Страшная история о парне, заплутавшего в лесу и попавшего в дом жестокого сумасшедшего лесника была жуткой, щекотала нервы. И казалось, что вот — вот, из темноты чернеющего леса, раздастся волчий вой.

Песня в исполнении Давида Львовича звучала словно заклинание. Он, подобно древнему шаману изгонял всё злое, всё дурное и страшное. Он пел, и в такт его голосу танцевали острые языки пламени, рукоплескали кустарники, и подвывал ветер, запутавшийся среди сосновых стволов.

В тот миг я чувствовала себя счастливой, живой и свободной. Я была частью этого леса, одной из сосновых иголок, кусочком чёрного неба, каплей звенящего ручья, искрой костра. Я ощущала себя частью, нужной и неотъемлемой чего-то большого и сильного.

Это ощущение радости и полёта оставалось со мной до того момента, пока я не вошла в палатку.

Полная рука, с обманчивой ласковостью змеи обвила мою шею, а к уху прикоснулись тёплые губы, щекоча дыханием.

— Милая Алёнушка, — прошелестел приторный голосок. — Запомни, месть — это блюдо, которое подают холодным. За всё нужно платить, дорогуша. И ты заплатишь дорогой ценой.

Наверняка, этих зловещих фраз Надюха нахваталась из бразильских сериалов. И это бы выглядело довольно смешно, если бы угрожали не мне.

— Сейчас все уснут, — шептала Ленуся, делясь планами с подружкой. — И я пойду на свиданку с Егоркой. Мы неподалёку такие кустики нашли…

В палатке уже раздавалось сопение, сонное бормотание, на поляне трещал костёр, и его оранжевое свечение брезжило сквозь зеленовато-коричневые тканевые стенки. Я то открывала, то закрывала глаза, стараясь уснуть, пытаясь убедить себя в том, что Надюха ещё не охладила свою месть и даже не приготовила, и опасаться мне нечего. Но сон не шёл, а шёпот двух подруг вклинивался в мозг, мешал забыться.

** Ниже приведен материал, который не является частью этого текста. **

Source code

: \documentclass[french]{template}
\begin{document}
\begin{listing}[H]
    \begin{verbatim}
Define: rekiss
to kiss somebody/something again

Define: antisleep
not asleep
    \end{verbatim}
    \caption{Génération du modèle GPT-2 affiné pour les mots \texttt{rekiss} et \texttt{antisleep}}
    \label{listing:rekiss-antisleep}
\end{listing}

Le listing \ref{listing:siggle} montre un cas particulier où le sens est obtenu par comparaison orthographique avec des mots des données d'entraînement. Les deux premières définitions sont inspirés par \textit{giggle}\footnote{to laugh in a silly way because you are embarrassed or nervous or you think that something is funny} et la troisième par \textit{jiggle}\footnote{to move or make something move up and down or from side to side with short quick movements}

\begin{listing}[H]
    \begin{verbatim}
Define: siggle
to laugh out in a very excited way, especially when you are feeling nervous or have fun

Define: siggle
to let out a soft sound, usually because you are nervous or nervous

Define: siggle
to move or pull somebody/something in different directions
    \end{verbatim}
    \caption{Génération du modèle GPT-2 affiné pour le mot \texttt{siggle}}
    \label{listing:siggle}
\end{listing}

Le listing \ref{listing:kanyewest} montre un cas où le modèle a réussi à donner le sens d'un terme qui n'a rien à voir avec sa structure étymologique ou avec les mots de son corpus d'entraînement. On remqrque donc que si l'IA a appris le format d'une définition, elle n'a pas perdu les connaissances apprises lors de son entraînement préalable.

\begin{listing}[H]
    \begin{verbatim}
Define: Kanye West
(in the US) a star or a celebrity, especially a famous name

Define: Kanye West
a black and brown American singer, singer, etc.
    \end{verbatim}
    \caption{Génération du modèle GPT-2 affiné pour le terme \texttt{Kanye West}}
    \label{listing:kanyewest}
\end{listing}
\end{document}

— Рейтуза совсем охренела, — жаловалась Надюха. — Липнет к моему Давидушке, как банный лист. Видела, нет, ты видела, как он её на руках таскал? Я эту сучку урою, собственными руками.

Сердце сжалось в предчувствии чего-то гадкого, тревога холодными противными струйками побежала по спине, растеклась в животе, прямо в том месте, где недавно порхали бабочки.

— Да нужна она Давидке, как собаке пятая нога, — отмахнулась Ленуся, с наслаждением потягиваясь и зевая. Зевок у Ленуси получился глубоким, счастливым и умиротворённым. Эта девица была вполне довольна и собой, и собственным местом в этом мире. — Ты рожу её видела? Да она вся покоцаная. Кому такое уродство приглянуться может?

— Ты, правда, так считаешь? — обрадовано пискнула Надюха. — А я? Я ему могу приглянуться?

— Ты можешь, — авторитетно заявила Ленуся. — Вон, сиськи у тебя какие! Эх, были бы у меня такие сиськи…

Надюху, видимо, этот ответ вполне удовлетворил, так как больше вопросов не последовало, и подруги замолчали. Мне же, отчего-то, было неприятно это слушать. И на мгновение, я ощутила жгучее желание разодрать на множество окровавленных кусков Надюхино богатство.

— Только бы Давид Львович не повёлся на эти дынеобразные сиськи, — мелькнула дурацкая мысль.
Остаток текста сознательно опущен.